EXERCISE ▸
Print all of the data exactly, but drop the pictures.

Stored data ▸

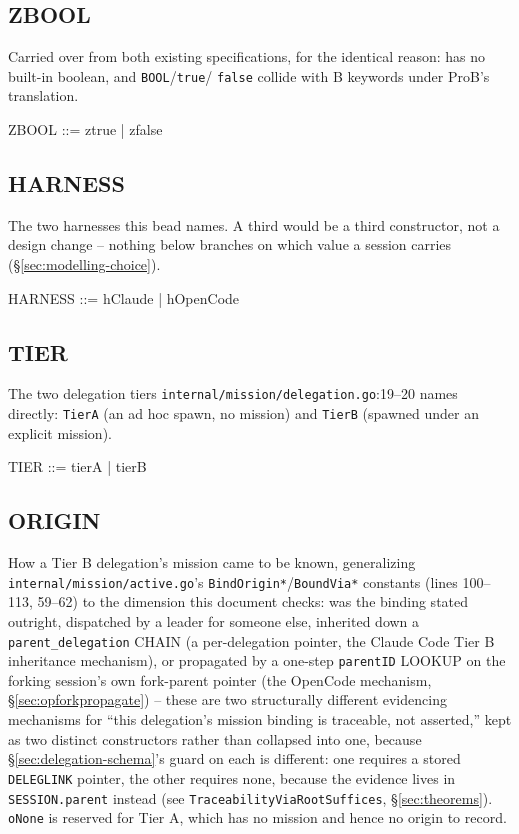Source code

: \documentclass[a4paper,10pt,fleqn]{article}
\newcommand{\fpath}[1]{\texttt{#1}}
\newcommand{\field}[1]{\texttt{#1}}
\begin{document}
\subsection{ZBOOL}

Carried over from both existing specifications, for the identical
reason: \fuzz{} has no built-in boolean, and \field{BOOL}/\field{true}/
\field{false} collide with B keywords under ProB's translation.

\begin{zed}
ZBOOL ::= ztrue | zfalse
\end{zed}

\subsection{HARNESS}

The two harnesses this bead names. A third would be a third
constructor, not a design change -- nothing below branches on which
value a session carries (\S\ref{sec:modelling-choice}).

\begin{zed}
HARNESS ::= hClaude | hOpenCode
\end{zed}

\subsection{TIER}

The two delegation tiers \fpath{internal/mission/delegation.go}:19--20
names directly: \field{TierA} (an ad hoc spawn, no mission) and
\field{TierB} (spawned under an explicit mission).

\begin{zed}
TIER ::= tierA | tierB
\end{zed}

\subsection{ORIGIN}

How a Tier B delegation's mission came to be known, generalizing
\fpath{internal/mission/active.go}'s \field{BindOrigin*}/\field{BoundVia*}
constants (lines 100--113, 59--62) to the dimension this document
checks: was the binding stated outright, dispatched by a leader for
someone else, inherited down a \field{parent\_delegation} CHAIN (a
per-delegation pointer, the Claude Code Tier B inheritance mechanism),
or propagated by a one-step \field{parentID} LOOKUP on the forking
session's own fork-parent pointer (the OpenCode mechanism,
\S\ref{sec:opforkpropagate}) -- these are two structurally different
evidencing mechanisms for ``this delegation's mission binding is
traceable, not asserted,'' kept as two distinct constructors rather
than collapsed into one, because \S\ref{sec:delegation-schema}'s guard
on each is different: one requires a stored \field{DELEGLINK} pointer,
the other requires none, because the evidence lives in
\field{SESSION.parent} instead (see
\field{TraceabilityViaRootSuffices}, \S\ref{sec:theorems}).
\field{oNone} is reserved for Tier A, which has no mission and hence no
origin to record.
\end{document}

RESULT BELOW ▸
Source code

: \documentclass[a4paper,10pt,fleqn]{article}
\newcommand{\fpath}[1]{\texttt{#1}}
\newcommand{\field}[1]{\texttt{#1}}
\begin{document}
\subsection{ZBOOL}

Carried over from both existing specifications, for the identical
reason: \fuzz{} has no built-in boolean, and \field{BOOL}/\field{true}/
\field{false} collide with B keywords under ProB's translation.

\begin{zed}
ZBOOL ::= ztrue | zfalse
\end{zed}

\subsection{HARNESS}

The two harnesses this bead names. A third would be a third
constructor, not a design change -- nothing below branches on which
value a session carries (\S\ref{sec:modelling-choice}).

\begin{zed}
HARNESS ::= hClaude | hOpenCode
\end{zed}

\subsection{TIER}

The two delegation tiers \fpath{internal/mission/delegation.go}:19--20
names directly: \field{TierA} (an ad hoc spawn, no mission) and
\field{TierB} (spawned under an explicit mission).

\begin{zed}
TIER ::= tierA | tierB
\end{zed}

\subsection{ORIGIN}

How a Tier B delegation's mission came to be known, generalizing
\fpath{internal/mission/active.go}'s \field{BindOrigin*}/\field{BoundVia*}
constants (lines 100--113, 59--62) to the dimension this document
checks: was the binding stated outright, dispatched by a leader for
someone else, inherited down a \field{parent\_delegation} CHAIN (a
per-delegation pointer, the Claude Code Tier B inheritance mechanism),
or propagated by a one-step \field{parentID} LOOKUP on the forking
session's own fork-parent pointer (the OpenCode mechanism,
\S\ref{sec:opforkpropagate}) -- these are two structurally different
evidencing mechanisms for ``this delegation's mission binding is
traceable, not asserted,'' kept as two distinct constructors rather
than collapsed into one, because \S\ref{sec:delegation-schema}'s guard
on each is different: one requires a stored \field{DELEGLINK} pointer,
the other requires none, because the evidence lives in
\field{SESSION.parent} instead (see
\field{TraceabilityViaRootSuffices}, \S\ref{sec:theorems}).
\field{oNone} is reserved for Tier A, which has no mission and hence no
origin to record.
\end{document}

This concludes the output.